Priyanthi Fernando is the Executive Director, Centre for Poverty Analysis, an independent, Sri Lankan think-tank promoting a better understanding of poverty related development issue based in Colombo. We begin our conversation about the nature of poverty in post-war Sri Lanka, and how significant and growing regional disparities are often glossed over by progress at national level indicators.

We then talk at length about what remains the only tome looking at the human impact during and after the construction of the E01 highway. Published by CEPA, Right of Way: A journey of resettlement by Sharni Jayawardena was reviewed at length on Groundviews in January this year. Priyanthi spoke of the challenge to get it translated into Tamil and Sinhala, because the book dealt with the first road development in Sri Lanka that displaced thousands of people and featured innovative programmes for compensation. As noted in the review of the book on this site,

Even approximately, the number of those affected in some way by the development of the E01 is mind-boggling. At a conservative 4 members per family, around 5,300 children, women and men were displaced. Another 4,000 had their incomes disrupted, and their livelihoods placed at risk. It’s currently 400 rupees one-way from Kottawa to Galle or back on the E01. Few of us give a second thought to paying that amount. Sharni’s research highlights the hidden costs of E01’s development, where to date, families that had for generations lived where they did, had stable income, well-established business and fecund land were forced to give it all up. It’s a humbling, vital narrative.

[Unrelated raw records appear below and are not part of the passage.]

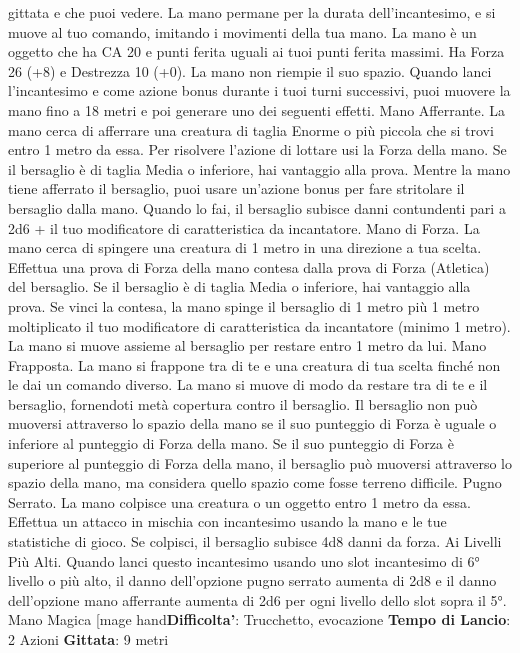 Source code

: \begin{multicols}{2}
gittata e che puoi vedere. La mano permane per la
durata dell’incantesimo, e si muove al tuo comando,
imitando i movimenti della tua mano.
La mano è un oggetto che ha CA 20 e punti ferita uguali
ai tuoi punti ferita massimi. Ha Forza 26 (+8) e
Destrezza 10 (+0). La mano non riempie il suo spazio.
Quando lanci l’incantesimo e come azione bonus
durante i tuoi turni successivi, puoi muovere la mano
fino a 18 metri e poi generare uno dei seguenti effetti.
Mano Afferrante. La mano cerca di afferrare una
creatura di taglia Enorme o più piccola che si trovi entro 
1 metro da essa. Per risolvere l’azione di lottare usi la
Forza della mano. Se il bersaglio è di taglia Media o
inferiore, hai vantaggio alla prova. Mentre la mano tiene
afferrato il bersaglio, puoi usare un’azione bonus per
fare stritolare il bersaglio dalla mano. Quando lo fai, il
bersaglio subisce danni contundenti pari a 2d6 + il tuo
modificatore di caratteristica da incantatore.
Mano di Forza. La mano cerca di spingere una
creatura di 1 metro in una direzione a tua scelta.
Effettua una prova di Forza della mano contesa dalla
prova di Forza (Atletica) del bersaglio. Se il bersaglio è
di taglia Media o inferiore, hai vantaggio alla prova. Se
vinci la contesa, la mano spinge il bersaglio di 1 metro
più 1 metro moltiplicato il tuo modificatore di
caratteristica da incantatore (minimo 1 metro). La
mano si muove assieme al bersaglio per restare entro
1 metro da lui.
Mano Frapposta. La mano si frappone tra di te e una
creatura di tua scelta finché non le dai un comando
diverso. La mano si muove di modo da restare tra di te
e il bersaglio, fornendoti metà copertura contro il
bersaglio. Il bersaglio non può muoversi attraverso lo
spazio della mano se il suo punteggio di Forza è uguale
o inferiore al punteggio di Forza della mano. Se il suo
punteggio di Forza è superiore al punteggio di Forza
della mano, il bersaglio può muoversi attraverso lo
spazio della mano, ma considera quello spazio come
fosse terreno difficile.
Pugno Serrato. La mano colpisce una creatura o un
oggetto entro 1 metro da essa. Effettua un attacco in
mischia con incantesimo usando la mano e le tue
statistiche di gioco. Se colpisci, il bersaglio subisce 4d8
danni da forza.
Ai Livelli Più Alti. Quando lanci questo incantesimo
usando uno slot incantesimo di 6° livello o più alto, il
danno dell’opzione pugno serrato aumenta di 2d8 e il
danno dell’opzione mano afferrante aumenta di 2d6 per
ogni livello dello slot sopra il 5°.
Mano Magica
[mage hand\textbf{Difficolta'}:
Trucchetto, evocazione
\textbf{Tempo di Lancio}: 2 Azioni
\textbf{Gittata}: 9 metri

\end{multicols}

Priyanthi noted these were important examples and good practices over the development of the E01 to look at in future highway development in the country.

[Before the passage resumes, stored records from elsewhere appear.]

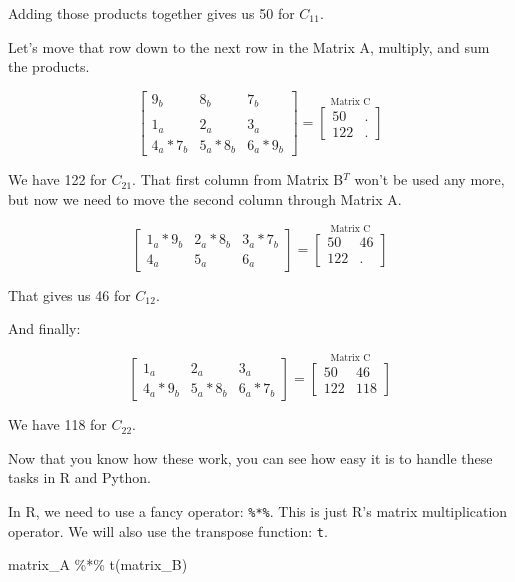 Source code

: \documentclass[
  letterpaper,
]{krantz}
\newenvironment{Shaded}{}{}
\newcommand{\FunctionTok}[1]{\textcolor[rgb]{0.02,0.16,0.49}{#1}}
\newcommand{\NormalTok}[1]{#1}
\newcommand{\SpecialCharTok}[1]{\textcolor[rgb]{0.25,0.44,0.63}{#1}}
\begin{document}
Adding those products together gives us 50 for \(C_{11}\).

Let's move that row down to the next row in the Matrix A, multiply, and
sum the products.

\[
\begin{bmatrix}
9_{b} & 8_{b} & 7_{b} \\
\\
1_{a} & 2_{a} & 3_{a}\\
4_{a}*7_{b} & 5_{a}*8_{b} & 6_{a}*9_{b}
\end{bmatrix}
= 
\stackrel{\mbox{Matrix C}}{
\begin{bmatrix}
50 & .\\
122 & .
\end{bmatrix}
}
\]

We have 122 for \(C_{21}\). That first column from Matrix B\(^T\) won't
be used any more, but now we need to move the second column through
Matrix A.

\[
\begin{bmatrix}
1_{a}*9_{b} & 2_{a}*8_{b} & 3_{a}*7_{b}\\
4_{a} & 5_{a} & 6_{a}
\end{bmatrix}
= 
\stackrel{\mbox{Matrix C}}{
\begin{bmatrix}
50 & 46\\
122 & .
\end{bmatrix}
}
\]

That gives us 46 for \(C_{12}\).

And finally:

\[
\begin{bmatrix}
1_{a} & 2_{a} & 3_{a}\\
4_{a}*9_{b} & 5_{a}*8_{b} & 6_{a}*7_{b}
\end{bmatrix}
=
\stackrel{\mbox{Matrix C}}{
\begin{bmatrix}
50 & 46\\
122 & 118
\end{bmatrix}
}
\]

We have 118 for \(C_{22}\).

Now that you know how these work, you can see how easy it is to handle
these tasks in R and Python.

In R, we need to use a fancy operator: \texttt{\%*\%}. This is just R's
matrix multiplication operator. We will also use the transpose function:
\texttt{t}.

\begin{Shaded}
\begin{Highlighting}[]
\NormalTok{matrix\_A }\SpecialCharTok{\%*\%} \FunctionTok{t}\NormalTok{(matrix\_B)}
\end{Highlighting}
\end{Shaded}
\end{document}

We then talked at length about the Right to Information and development, and how the absence of any legal framework to enable access to information impacted on the quality and nature of development. We also talk about the nature of the on-going urban development, and why in Colombo for example, there is an emphasis on road development for increasing vehicular traffic, but almost no emphasis on self-propelled traffic (cycles, rickshaws). Priyanthi makes the important distinction between cycling for recreational purposes (those who don’t have to, but want to) and cycling because people can’t afford any other form of transport (cycling not out of choice, but necessity). Urban planning today, she notes, did not take into account those whose cycles were their primary mode of transport.

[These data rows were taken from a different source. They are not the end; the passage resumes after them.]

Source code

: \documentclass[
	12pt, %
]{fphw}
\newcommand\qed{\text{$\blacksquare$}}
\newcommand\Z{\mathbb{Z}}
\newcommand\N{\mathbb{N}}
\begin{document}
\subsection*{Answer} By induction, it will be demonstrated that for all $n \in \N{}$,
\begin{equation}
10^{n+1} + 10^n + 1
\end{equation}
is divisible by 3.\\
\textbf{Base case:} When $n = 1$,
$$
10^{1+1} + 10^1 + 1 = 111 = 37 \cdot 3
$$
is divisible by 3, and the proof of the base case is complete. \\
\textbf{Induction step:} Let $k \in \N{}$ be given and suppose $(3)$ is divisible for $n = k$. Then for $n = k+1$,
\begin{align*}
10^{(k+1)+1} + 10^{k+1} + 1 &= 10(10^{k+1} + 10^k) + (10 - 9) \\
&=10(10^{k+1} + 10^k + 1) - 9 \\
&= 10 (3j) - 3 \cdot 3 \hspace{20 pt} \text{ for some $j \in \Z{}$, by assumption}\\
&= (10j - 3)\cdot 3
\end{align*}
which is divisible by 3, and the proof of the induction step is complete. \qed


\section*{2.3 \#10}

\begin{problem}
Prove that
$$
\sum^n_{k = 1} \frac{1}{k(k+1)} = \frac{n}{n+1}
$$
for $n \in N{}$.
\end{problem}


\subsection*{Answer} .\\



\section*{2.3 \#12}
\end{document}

Priyanthi avers that the measure of sustainable development is how a country treats its weakest members, and critiques current mega-development projects as being guided instead by what the ablest sections of society, for their primary benefit. Towards the end of our discussion we talk about the cutting down of trees in Colombo (reported on Groundviews last year and this year, via compelling blog posts like this one by Dance in a Triangle). Priyanthi notes that while CEPA has no organisational mandate to be an activist voice in this regard, she feels very upset when trees that are decades old and add character to the streets of Colombo are cut down, sometimes to just replant in the same place, another sapling of a different, more patriotic variety.

We end our discussion by looking at CEPA’s range of new media initiatives, from its use of Facebook and Twitter to the sui generis PACT website and innovative projects that used black and white photography to showcase the poverty in the tea-producing hill-country of Sri Lanka. Priyanthi speaks to the importance of embracing new media so that research output doesn’t just sit of shelves, but is actually made available to, and used by, a larger group and over time.